Ealy started as a maintenance worker at the Butler cemetery three days after he graduated from high school, when the best landscaping technology available was push lawn mowers and hand clippers for trimming. About 20 years later, his younger brother, Ron Ealy, started working at the cemetery. When Merle Ealy crossed 50 years of employment, the cemetery board of directors gifted him a grave plot and grave stone as a commemoration.
The brothers Ealy have been the only maintenance workers at the cemetery for decades, but their six-day work schedule has helped keep it in good shape throughout that time. The proof is in the compliments given by the cemetery walkers who frequent the trails at the site.
“We get a lot of compliments from people who walk around our cemetery how beautiful it is,” said Don Bolt, superintendent of the North Side Cemetery. “The running joke is God put the dirt here, then Merle showed up.”
A lot has changed at the North Side Cemetery since Merle Ealy started there in the late-1960s. He said the cemetery got a weed eater about five years into his tenure, allowing him to cover the work a little faster, and different trucks and tractors have come throughout the years to help with other kinds of landscape work.
Merle Ealy explained that the brothers split up each day, six days a week to cover different parts of the cemetery. The brothers work seven hours Monday through Friday, and five hours on Saturdays. Bolt compared the work schedule to the movie “Groundhog Day.”
“We get it all done, then the other end is ready to start all over again,” Merle Ealy said.
Landscaping is the Ealys’ main job at the cemetery, but they dig graves about 30 times a year — the number of burials at the cemetery has been declining for some time.
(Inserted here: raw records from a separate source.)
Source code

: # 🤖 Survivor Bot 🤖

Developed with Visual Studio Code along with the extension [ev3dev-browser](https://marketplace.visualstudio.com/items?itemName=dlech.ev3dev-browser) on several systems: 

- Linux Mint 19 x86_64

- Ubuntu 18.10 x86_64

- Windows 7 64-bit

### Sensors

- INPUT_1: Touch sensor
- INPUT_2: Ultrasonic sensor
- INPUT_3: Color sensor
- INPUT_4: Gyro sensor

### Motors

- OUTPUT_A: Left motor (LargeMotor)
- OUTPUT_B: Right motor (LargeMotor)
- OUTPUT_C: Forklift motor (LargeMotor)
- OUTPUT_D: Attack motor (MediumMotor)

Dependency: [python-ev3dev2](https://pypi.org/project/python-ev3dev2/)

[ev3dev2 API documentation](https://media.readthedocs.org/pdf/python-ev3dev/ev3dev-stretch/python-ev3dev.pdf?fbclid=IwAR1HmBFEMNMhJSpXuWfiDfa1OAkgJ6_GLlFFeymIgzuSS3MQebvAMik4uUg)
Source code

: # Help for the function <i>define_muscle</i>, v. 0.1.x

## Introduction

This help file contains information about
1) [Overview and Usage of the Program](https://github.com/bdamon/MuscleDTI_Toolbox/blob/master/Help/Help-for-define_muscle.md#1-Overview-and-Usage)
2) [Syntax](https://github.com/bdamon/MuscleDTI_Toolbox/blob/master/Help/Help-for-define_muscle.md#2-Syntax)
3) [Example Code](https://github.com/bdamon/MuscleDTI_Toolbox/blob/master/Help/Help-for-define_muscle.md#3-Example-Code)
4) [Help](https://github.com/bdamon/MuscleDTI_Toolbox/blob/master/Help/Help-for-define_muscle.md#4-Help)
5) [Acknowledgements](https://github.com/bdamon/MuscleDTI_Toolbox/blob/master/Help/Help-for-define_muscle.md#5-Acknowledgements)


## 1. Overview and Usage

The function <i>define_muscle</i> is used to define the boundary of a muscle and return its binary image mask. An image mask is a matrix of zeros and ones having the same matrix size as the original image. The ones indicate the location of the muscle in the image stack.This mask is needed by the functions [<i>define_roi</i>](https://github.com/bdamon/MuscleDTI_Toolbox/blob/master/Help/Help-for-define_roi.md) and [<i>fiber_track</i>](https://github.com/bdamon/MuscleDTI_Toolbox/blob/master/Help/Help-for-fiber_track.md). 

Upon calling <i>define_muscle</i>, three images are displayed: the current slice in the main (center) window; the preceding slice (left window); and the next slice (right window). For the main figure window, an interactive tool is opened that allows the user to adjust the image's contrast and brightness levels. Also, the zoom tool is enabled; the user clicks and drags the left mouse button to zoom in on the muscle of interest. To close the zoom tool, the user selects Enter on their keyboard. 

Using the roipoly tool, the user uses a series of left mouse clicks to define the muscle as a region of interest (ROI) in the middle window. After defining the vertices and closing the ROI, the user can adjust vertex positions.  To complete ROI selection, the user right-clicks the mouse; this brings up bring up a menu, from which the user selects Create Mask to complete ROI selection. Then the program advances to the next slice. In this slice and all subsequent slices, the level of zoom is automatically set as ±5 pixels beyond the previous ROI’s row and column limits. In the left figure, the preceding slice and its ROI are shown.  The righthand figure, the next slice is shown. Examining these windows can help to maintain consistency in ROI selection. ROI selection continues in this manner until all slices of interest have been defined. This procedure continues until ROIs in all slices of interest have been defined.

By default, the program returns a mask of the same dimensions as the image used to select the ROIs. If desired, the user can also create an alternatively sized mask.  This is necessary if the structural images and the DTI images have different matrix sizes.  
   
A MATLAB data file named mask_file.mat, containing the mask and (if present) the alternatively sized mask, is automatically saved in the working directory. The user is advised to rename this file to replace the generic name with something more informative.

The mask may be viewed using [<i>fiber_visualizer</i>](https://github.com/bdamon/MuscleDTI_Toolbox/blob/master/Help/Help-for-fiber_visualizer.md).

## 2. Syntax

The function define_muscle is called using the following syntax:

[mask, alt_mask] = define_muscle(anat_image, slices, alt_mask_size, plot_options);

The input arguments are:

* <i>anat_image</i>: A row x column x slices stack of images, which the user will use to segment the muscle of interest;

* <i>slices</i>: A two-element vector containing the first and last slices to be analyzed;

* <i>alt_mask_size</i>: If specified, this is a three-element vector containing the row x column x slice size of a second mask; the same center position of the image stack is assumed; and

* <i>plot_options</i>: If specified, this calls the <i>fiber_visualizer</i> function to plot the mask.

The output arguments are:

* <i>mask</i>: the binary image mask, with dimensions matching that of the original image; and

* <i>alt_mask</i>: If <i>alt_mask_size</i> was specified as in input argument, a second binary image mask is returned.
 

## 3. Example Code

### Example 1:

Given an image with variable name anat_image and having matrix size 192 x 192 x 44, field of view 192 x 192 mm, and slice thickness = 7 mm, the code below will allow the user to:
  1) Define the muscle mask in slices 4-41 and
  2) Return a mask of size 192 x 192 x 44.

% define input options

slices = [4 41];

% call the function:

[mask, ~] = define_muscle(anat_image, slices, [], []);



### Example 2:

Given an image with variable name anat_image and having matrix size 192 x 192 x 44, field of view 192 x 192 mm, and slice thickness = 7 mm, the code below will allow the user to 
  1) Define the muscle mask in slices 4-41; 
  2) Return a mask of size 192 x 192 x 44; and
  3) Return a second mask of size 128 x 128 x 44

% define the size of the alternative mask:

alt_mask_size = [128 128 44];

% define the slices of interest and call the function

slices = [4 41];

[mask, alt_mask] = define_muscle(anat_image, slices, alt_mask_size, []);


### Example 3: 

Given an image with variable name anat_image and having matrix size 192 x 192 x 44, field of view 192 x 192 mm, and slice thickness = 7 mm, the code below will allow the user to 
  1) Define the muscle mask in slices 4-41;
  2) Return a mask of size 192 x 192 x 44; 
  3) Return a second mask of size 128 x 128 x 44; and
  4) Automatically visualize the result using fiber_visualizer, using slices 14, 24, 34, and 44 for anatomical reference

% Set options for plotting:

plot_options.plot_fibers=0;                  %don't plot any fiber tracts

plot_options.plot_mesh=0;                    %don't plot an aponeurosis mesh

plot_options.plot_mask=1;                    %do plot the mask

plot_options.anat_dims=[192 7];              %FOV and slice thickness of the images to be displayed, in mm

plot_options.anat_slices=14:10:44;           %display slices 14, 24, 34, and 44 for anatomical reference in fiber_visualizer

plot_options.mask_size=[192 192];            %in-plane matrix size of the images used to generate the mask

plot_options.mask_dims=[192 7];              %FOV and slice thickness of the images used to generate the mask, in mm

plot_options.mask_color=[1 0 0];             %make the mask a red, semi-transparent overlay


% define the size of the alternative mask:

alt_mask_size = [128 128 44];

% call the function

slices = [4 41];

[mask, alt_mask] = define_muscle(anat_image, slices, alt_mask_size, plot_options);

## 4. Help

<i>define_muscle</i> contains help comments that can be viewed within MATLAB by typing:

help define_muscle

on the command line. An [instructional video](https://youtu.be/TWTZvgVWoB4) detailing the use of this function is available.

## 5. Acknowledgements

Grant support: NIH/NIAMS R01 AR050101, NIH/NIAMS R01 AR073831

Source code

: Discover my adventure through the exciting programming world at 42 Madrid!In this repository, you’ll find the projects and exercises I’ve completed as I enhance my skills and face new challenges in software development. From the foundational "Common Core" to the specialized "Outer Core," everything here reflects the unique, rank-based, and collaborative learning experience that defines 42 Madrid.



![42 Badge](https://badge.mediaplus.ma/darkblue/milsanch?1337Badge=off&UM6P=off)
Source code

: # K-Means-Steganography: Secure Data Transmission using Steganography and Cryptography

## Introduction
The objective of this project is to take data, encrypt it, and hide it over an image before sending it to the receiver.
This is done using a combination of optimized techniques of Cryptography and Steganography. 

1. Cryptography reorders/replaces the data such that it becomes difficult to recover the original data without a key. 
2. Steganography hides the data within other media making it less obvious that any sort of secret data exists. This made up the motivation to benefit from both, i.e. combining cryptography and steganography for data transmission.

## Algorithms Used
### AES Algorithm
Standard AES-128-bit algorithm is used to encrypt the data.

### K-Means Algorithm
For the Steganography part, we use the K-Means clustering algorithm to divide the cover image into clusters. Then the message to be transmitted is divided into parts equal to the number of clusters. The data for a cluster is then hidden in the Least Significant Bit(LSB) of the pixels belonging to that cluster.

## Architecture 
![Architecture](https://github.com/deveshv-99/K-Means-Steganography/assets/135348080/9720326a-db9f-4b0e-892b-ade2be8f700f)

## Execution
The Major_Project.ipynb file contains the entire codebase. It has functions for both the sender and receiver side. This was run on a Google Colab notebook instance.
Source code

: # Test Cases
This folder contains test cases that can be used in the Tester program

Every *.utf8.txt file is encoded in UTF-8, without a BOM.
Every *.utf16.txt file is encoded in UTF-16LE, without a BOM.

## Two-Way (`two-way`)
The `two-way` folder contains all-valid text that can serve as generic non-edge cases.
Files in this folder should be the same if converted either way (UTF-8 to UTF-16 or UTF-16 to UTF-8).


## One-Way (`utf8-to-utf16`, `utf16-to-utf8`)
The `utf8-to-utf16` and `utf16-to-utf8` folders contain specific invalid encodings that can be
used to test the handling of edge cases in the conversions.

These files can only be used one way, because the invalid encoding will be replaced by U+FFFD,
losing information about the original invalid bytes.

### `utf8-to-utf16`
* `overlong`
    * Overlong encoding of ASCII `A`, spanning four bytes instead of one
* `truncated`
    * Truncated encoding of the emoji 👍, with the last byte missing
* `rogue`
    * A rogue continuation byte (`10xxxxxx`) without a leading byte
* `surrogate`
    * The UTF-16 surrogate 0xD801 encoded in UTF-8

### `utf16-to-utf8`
For the past several years, burial ceremonies have all been graveside, because the chapel had been gutted for renovations that had not been feasible.
The older parts of the cemetery are a little more difficult to maintain, the Ealys said, because of how the grave sites used to be organized and laid out.
“Families used to pick where the stones would go,” Merle Ealy said. “A lot of them put them in themselves.”
Despite the long hours and constant outdoor work no matter the weather, both Merle and Ron Ealy said they still like the work after all these years.
“Same time every day, all seasons,” Ealy said.
According to Bolt, the North Side Cemetery’s board of directors is made up of about a dozen people who help keep the cemetery funded. The cemetery has a perpetual care fund, and sends out mailers each November requesting donations to help keep the place maintained.
“We have a very good board, and they have done a good job keeping the cemetery solvent,” Bolt said. “Around Thanksgiving time, we just send out a thing that says ‘Here is what we've done for the year, here's how your contribution helped us.’”
Merle Ealy lives in New Castle, and Ron Ealy in Butler, and although the younger Ealy has put decades into the cemetery, he does not, at the moment, have specific plans about his own resting site. He said he is not even sure he would like to be buried in the North Side Cemetery.
“I've got 34 years in working with dead people here,” Ron Ealy said.
Merle and Ron Ealy each said they don’t have plans to stop working at the cemetery any time soon, calling the job a labor of love. Bolt said that even when the brothers stop working at the cemetery, Merle Ealy will eventually be easy to find.
“Maybe one of the only ones that have a Steelers emblem on his stone,” Bolt said of Merle’s grave site.